Far from radical, the divestment movement is underpinned by principles of individual freedom, precaution and capitalism. That partially explains why Jim Yong Kim, president of the World Bank, has supported calls for divestment. Speaking in 2014 at the World Economic Forum in Davos, Kim called for stronger government action to: ‘divest and tax that which we don’t want, the carbon that threatens development gains over the last 20 years.’ Kim also noted that prudent investors should take seriously the risks posed by climate change:
So-called ‘long-term investors’ must recognise their fiduciary responsibility to future pension holders who will be affected by decisions made today. Corporate leaders should not wait to act until market signals are right and national investment policies are in place. The other reason prominent figures like Kim have supported divestment is because of the speed at which the movement is growing. Divestment has already impacted investment worth US$2.5t and will continue to gain momentum after Norway’s US$840bn oil fund decided to sell out of 73 companies this year due to environmental and governance concerns. Also important is the decision of the Rockefeller Foundation, a philanthropic trust built on old oil money, to divest all investments in fossil fuels, and that it has already sold its investments in coal and tar sands.
UNIVERSITY DIVESTMENT
Despite their conservative heritage and hierarchical structures, universities are generally liberal and forward thinking institutions. Decision makers are sensitive to public perception, reputation and the long-term financial health of their institution.

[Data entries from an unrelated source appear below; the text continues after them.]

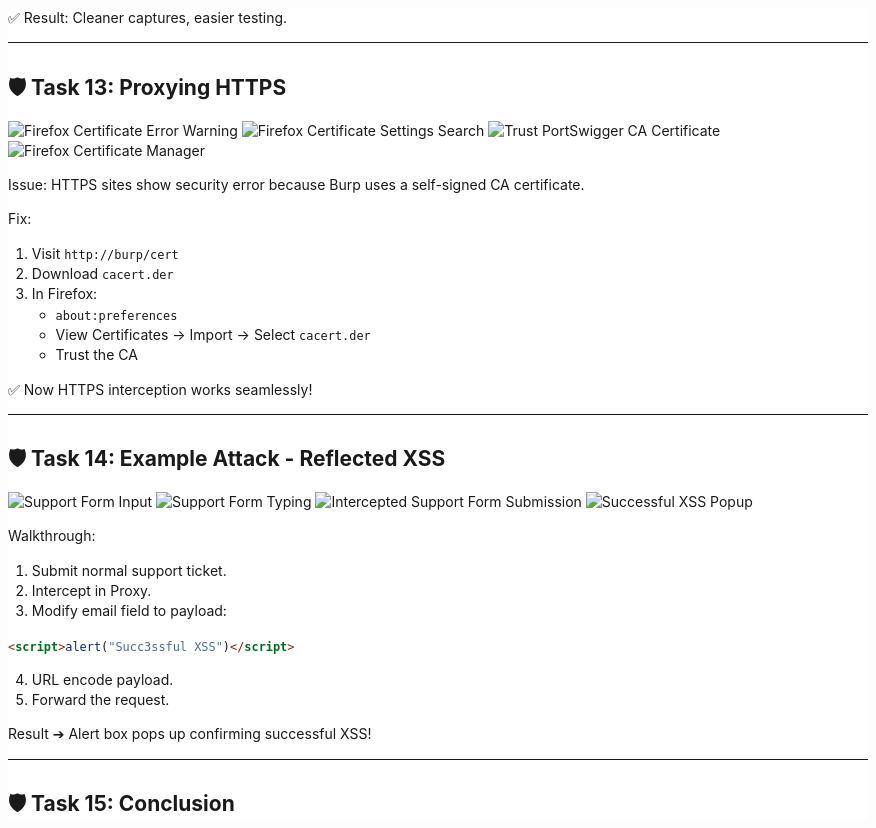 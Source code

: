 ✅ Result: Cleaner captures, easier testing.

---

## 🛡️ Task 13: Proxying HTTPS


![Firefox Certificate Error Warning](https://github.com/user-attachments/assets/4b2720be-a947-44dc-b21b-202e41421b0e)
![Firefox Certificate Settings Search](https://github.com/user-attachments/assets/2e823932-eea5-4825-96d2-659f6ac986d6)
![Trust PortSwigger CA Certificate](https://github.com/user-attachments/assets/989c7ac1-94b1-4577-986c-0d2d09c259cf)
![Firefox Certificate Manager](https://tryhackme-images.s3.amazonaws.com/user-uploads/5d9e176315f8850e719252ed/room-content/fb2a8717ae887eda024a7791d83cefaf.gif)


Issue: HTTPS sites show security error because Burp uses a self-signed CA certificate.

Fix:
1. Visit `http://burp/cert`
2. Download `cacert.der`
3. In Firefox:
   - `about:preferences`
   - View Certificates → Import → Select `cacert.der`
   - Trust the CA

✅ Now HTTPS interception works seamlessly!

---

## 🛡️ Task 14: Example Attack - Reflected XSS


![Support Form Input](https://github.com/user-attachments/assets/461e4c0b-6c25-43fb-891e-412661fc7fb0)
![Support Form Typing](https://tryhackme-images.s3.amazonaws.com/user-uploads/5d9e176315f8850e719252ed/room-content/04acd78be44400cf105c7d41b104b7fe.gif)
![Intercepted Support Form Submission](https://tryhackme-images.s3.amazonaws.com/user-uploads/5d9e176315f8850e719252ed/room-content/58c5bf5382cdee55ab12e0752d819ebe.gif)
![Successful XSS Popup](https://github.com/user-attachments/assets/cb628736-3ab7-4721-8bb9-3fc759b719e8)


Walkthrough:
1. Submit normal support ticket.
2. Intercept in Proxy.
3. Modify email field to payload:
```html
<script>alert("Succ3ssful XSS")</script>
```
4. URL encode payload.
5. Forward the request.

Result ➔ Alert box pops up confirming successful XSS!

---

## 🛡️ Task 15: Conclusion
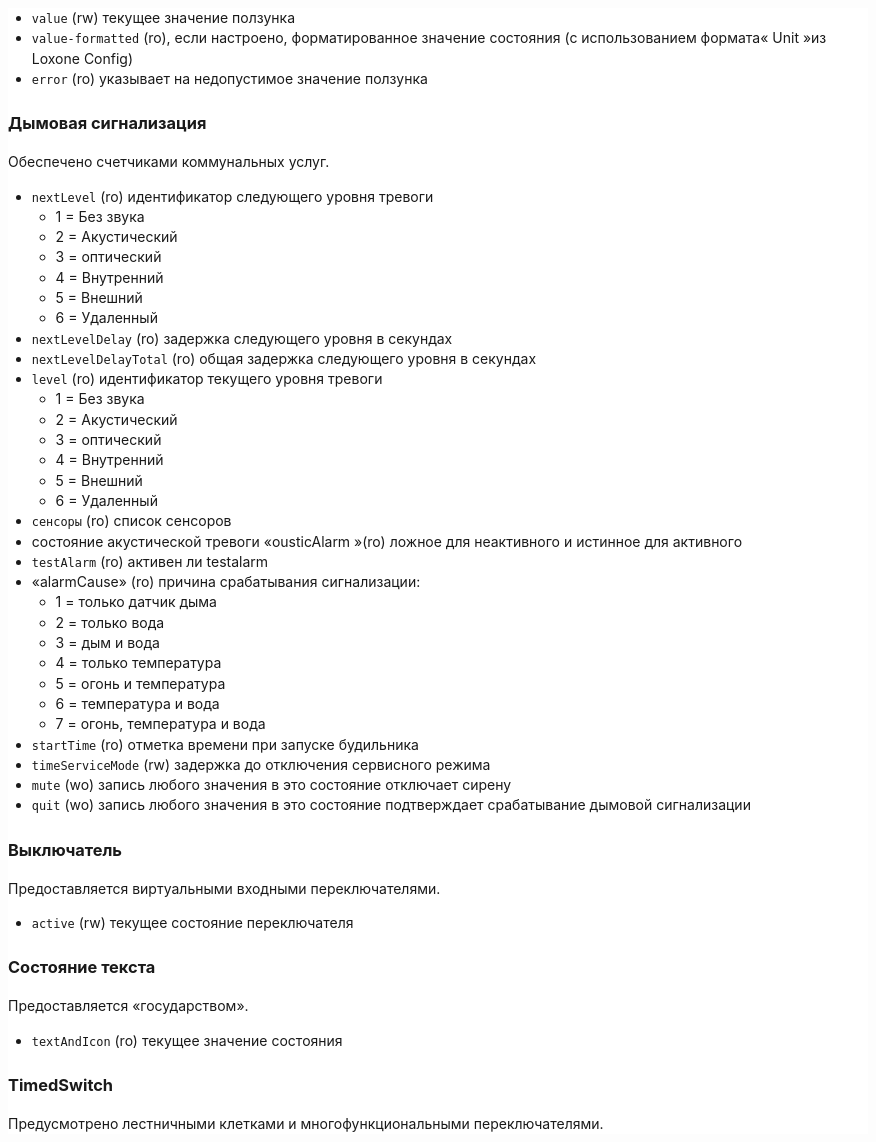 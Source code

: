- `value` (rw) текущее значение ползунка
- `value-formatted` (ro), если настроено, форматированное значение состояния (с использованием формата« Unit »из Loxone Config)
- `error` (ro) указывает на недопустимое значение ползунка

### Дымовая сигнализация
Обеспечено счетчиками коммунальных услуг.

- `nextLevel` (ro) идентификатор следующего уровня тревоги
    - 1 = Без звука
    - 2 = Акустический
    - 3 = оптический
    - 4 = Внутренний
    - 5 = Внешний
    - 6 = Удаленный
- `nextLevelDelay` (ro) задержка следующего уровня в секундах
- `nextLevelDelayTotal` (ro) общая задержка следующего уровня в секундах
- `level` (ro) идентификатор текущего уровня тревоги
    - 1 = Без звука
    - 2 = Акустический
    - 3 = оптический
    - 4 = Внутренний
    - 5 = Внешний
    - 6 = Удаленный
- `сенсоры` (ro) список сенсоров
- состояние акустической тревоги «ousticAlarm »(ro) ложное для неактивного и истинное для активного
- `testAlarm` (ro) активен ли testalarm
- «alarmCause» (ro) причина срабатывания сигнализации:
    - 1 = только датчик дыма
    - 2 = только вода
    - 3 = дым и вода
    - 4 = только температура
    - 5 = огонь и температура
    - 6 = температура и вода
    - 7 = огонь, температура и вода
- `startTime` (ro) отметка времени при запуске будильника
- `timeServiceMode` (rw) задержка до отключения сервисного режима
- `mute` (wo) запись любого значения в это состояние отключает сирену
- `quit` (wo) запись любого значения в это состояние подтверждает срабатывание дымовой сигнализации

### Выключатель
Предоставляется виртуальными входными переключателями.

- `active` (rw) текущее состояние переключателя

### Состояние текста
Предоставляется «государством».

- `textAndIcon` (ro) текущее значение состояния

### TimedSwitch
Предусмотрено лестничными клетками и многофункциональными переключателями.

Calls for divestment, initiated predominately by concerned students and alumni, are becoming a regular feature of campus life and have succeeded in gaining billions of dollars worth of commitments. A study from Oxford University concluded that the divestment campaign ‘has achieved a lot in the relatively short time.’
In Australia, the first major steps toward divestment were taken at the Australian National University (ANU). Following a review commissioned as part of the university’s Socially Responsible Investment Policy, in 2015 the announced plans to divest from seven resources companies on grounds of poor ‘environmental, social and governance’ (ESG) performance. Those companies were: Iluka Resources, Independence Group, Newcrest Mining, Sandfire Resources, Oil Search, Santos and Sirius Resources. This decision, which amounted to $16million or about 1 percent of its $1.3 billion investment holding, came in response an organised student campaign backed by a referendum showing 82 per cent of ANU students support divestment from fossil fuels.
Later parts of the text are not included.